Cell Elasticity Cytometry

To prepare a general relation between measured deformation and applied laser power, a set of simulations was performed at varying applied forces [Fig. 7 ] with a characteristic time for deformation of $t_0=\mu a^2∕F_{\mathit{\text{optical}}}$ and $t_c=\mu a∕3\mathit{Gh}$ for stretch relaxation. These results demonstrate that cells rapidly stretch but reach a maximum deformation at longer times. Upon removal of the applied forces, the cell relaxes back to initial shape, where as expected, the equilibrium deformation increases with the applied force, as does the response time needed to reach equilibrium. We have tested this approach by simulating the deformation of model cells of different size and elastic modulus and found that the resulting deformations fall on the same master curve. Figure 7 shows the dimensionless force $F^{*}$ as a function of $\Delta {\mathit{DF}}_{\infty }$ , a plot (curve fit) that allows for determination of the cell shear modulus $\mathit{Gh}$ from the experimental laser diode measurements. In this, cells are stretched until equilibrium $\Delta {\mathit{DF}}_{\infty }$ at a given power $P$ and the corresponding $F^{*}$ found from the measured deformation, as illustrated in Fig. 7. $\mathit{Gh}$ is then obtained from $\mathit{Gh}=n_{1}PQ∕3ac{F}^{*}$ . Figure 8 demonstrates this approach on the data presented in Figs. 5 and 6 under high-throughput conditions, where the resulting scatter in $\mathit{Gh}$ is apparent in the population of stretched cells and a median value of $\mathit{Gh}=3.14\times {10}^{-3}\text{dyne}∕\mathrm{cm}$ is measured. This value falls within the range of values reported for the shear modulus of human RBCs of $2.5\times {10}^{-3}\text{to}1.3\times {10}^{-2}\text{dyne}∕\mathrm{cm}$ ^{22, 26, 28} measured under varying osmotic conditions. Note that for the individual measurements in which $\Delta \mathit{DF}$ is negative, our approach results in a negative cell stiffness. Despite the inaccuracy inherent in each individual measurement using bright-field imaging of the cells, we obtain results that cluster around a physically reasonable median value. Higher contrast methods that resolve the cell sizes more precisely would eliminate these points. Furthermore, the reasonable agreement between our median value and published values of $\mathit{Gh}$ implies that even relatively simple instrumentation with low-precision size measurements could be used to create practical devices.

Fig. 7

(a) Dynamics of cell deformation for different applied forces where a maximum value ${\mathit{DF}}_{\infty }$ is reached before the applied forces are removed and relaxation is observed. Note that different time scales are used for the stretching $\left(t_0\right)$ and relaxation $\left(t_c\right)$ processes. (b) Variation of the equilibrium stretch $\Delta {\mathit{DF}}_{\infty }={\mathit{DF}}_{\infty }-{\mathit{DF}}_0$ as a function of applied force, where $F^{*}$ is fitted to a simple polynomial. The mean experimental value measured in Fig. 5 is $\Delta {\mathit{DF}}_{\infty }=\mathrm{0.023.}$

Fig. 8

The measured shear modulus $\mathit{Gh}$ extracted for each cell in the dynamic cell stretcher. Because of large variations in the outlying data, median values are used and determined as $\mathit{Gh}=3.14\times {10}^{-3}\text{dyne}∕\mathrm{cm}$ .

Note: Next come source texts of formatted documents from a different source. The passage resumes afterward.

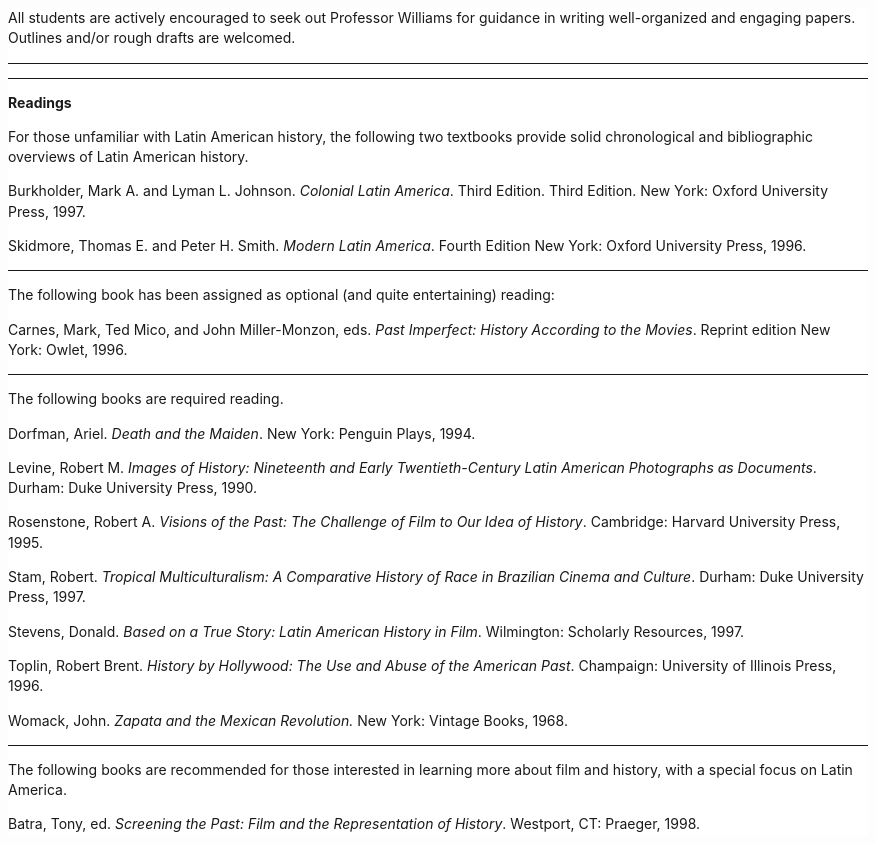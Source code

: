 All students are actively encouraged to seek out Professor Williams for
guidance in writing well-organized and engaging papers. Outlines and/or rough
drafts are welcomed.

* * *

* * *

**Readings**

For those unfamiliar with Latin American history, the following two textbooks
provide solid chronological and bibliographic overviews of Latin American
history.

Burkholder, Mark A. and Lyman L. Johnson. _Colonial Latin America_. Third
Edition. Third Edition. New York: Oxford University Press, 1997.

Skidmore, Thomas E. and Peter H. Smith. _Modern Latin America_. Fourth Edition
New York: Oxford University Press, 1996.  


* * *

  
The following book has been assigned as optional (and quite entertaining)
reading:

Carnes, Mark, Ted Mico, and John Miller-Monzon, eds. _Past Imperfect: History
According to the Movies_. Reprint edition New York: Owlet, 1996.

* * *

The following books are required reading.

Dorfman, Ariel. _Death and the Maiden_. New York: Penguin Plays, 1994\.

Levine, Robert M. _Images of History: Nineteenth and Early Twentieth-Century
Latin American Photographs as Documents_. Durham: Duke University Press,
1990\.

Rosenstone, Robert A. _Visions of the Past: The Challenge of Film to Our Idea
of History_. Cambridge: Harvard University Press, 1995.

Stam, Robert. _Tropical Multiculturalism: A Comparative History of Race in
Brazilian Cinema and Culture_. Durham: Duke University Press, 1997\.

Stevens, Donald. _Based on a True Story: Latin American History in Film_.
Wilmington: Scholarly Resources, 1997.

Toplin, Robert Brent. _History by Hollywood: The Use and Abuse of the American
Past_. Champaign: University of Illinois Press, 1996.

Womack, John. _Zapata and the Mexican Revolution._ New York: Vintage Books,
1968.

* * *

The following books are recommended for those interested in learning more
about film and history, with a special focus on Latin America.

Batra, Tony, ed. _Screening the Past: Film and the Representation of History_.
Westport, CT: Praeger, 1998.

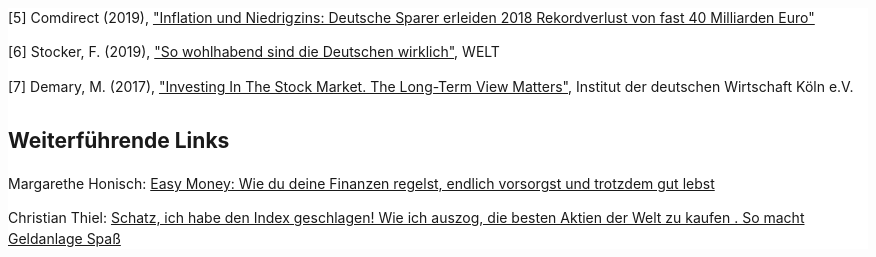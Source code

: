 \[5\] Comdirect (2019), ["Inflation und Niedrigzins: Deutsche Sparer erleiden 2018 Rekordverlust von fast 40 Milliarden Euro"](https://www.comdirect.de/cms/ueberuns/de/presse/realzins-radar-2018.html)

\[6\] Stocker, F. (2019), ["So wohlhabend sind die Deutschen wirklich"](https://www.welt.de/finanzen/article200530536/Vermoegen-So-wohlhabend-sind-die-Deutschen-wirklich.html), WELT

\[7\] Demary, M. (2017), ["Investing In The Stock Market. The Long-Term View Matters"](https://www.iwkoeln.de/studien/iw-kurzberichte/beitrag/markus-demary-investing-in-the-stock-market-the-long-term-view-matters-347386.html), Institut der deutschen Wirtschaft Köln e.V.

## Weiterführende Links

Margarethe Honisch: [Easy Money: Wie du deine Finanzen regelst, endlich vorsorgst und trotzdem gut lebst](https://books.google.de/books/about/Easy_Money.html?id=Vd-VDwAAQBAJ)

Christian Thiel: [Schatz, ich habe den Index geschlagen! Wie ich auszog, die besten Aktien der Welt zu kaufen . So macht Geldanlage Spaß](https://books.google.de/books?id=jjqBDQAAQBAJ)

The theoretical maximum measurement rate for stretching in flow is set by the response time of the cells. In particular, the cells must remain stretched for times within the trap on the order of the relaxation time constant ${\tau }_r$ , for which we use the value of ${\tau }_r=0.10\mathrm{s}$ determined in the static measurements of Fig. 4. Defining a characteristic cell dimension $\sigma$ that includes average spacing between cells allows prediction of maximum theoretical device throughput $\theta =L∕\sigma \tau$ . With a diode bar of length $L=200\mu \mathrm{m}$ and using a characteristic spacing of $20\mu \mathrm{m}$ , measurements of $100\text{cells}∕\mathrm{s}$ are achievable given the current system and experimental parameters. Significantly higher throughput will be achievable with stiffer cells, which have faster relaxation times, and by parallelizing the design, which is a desirable and achievable goal with the microfluidic platform used in this study.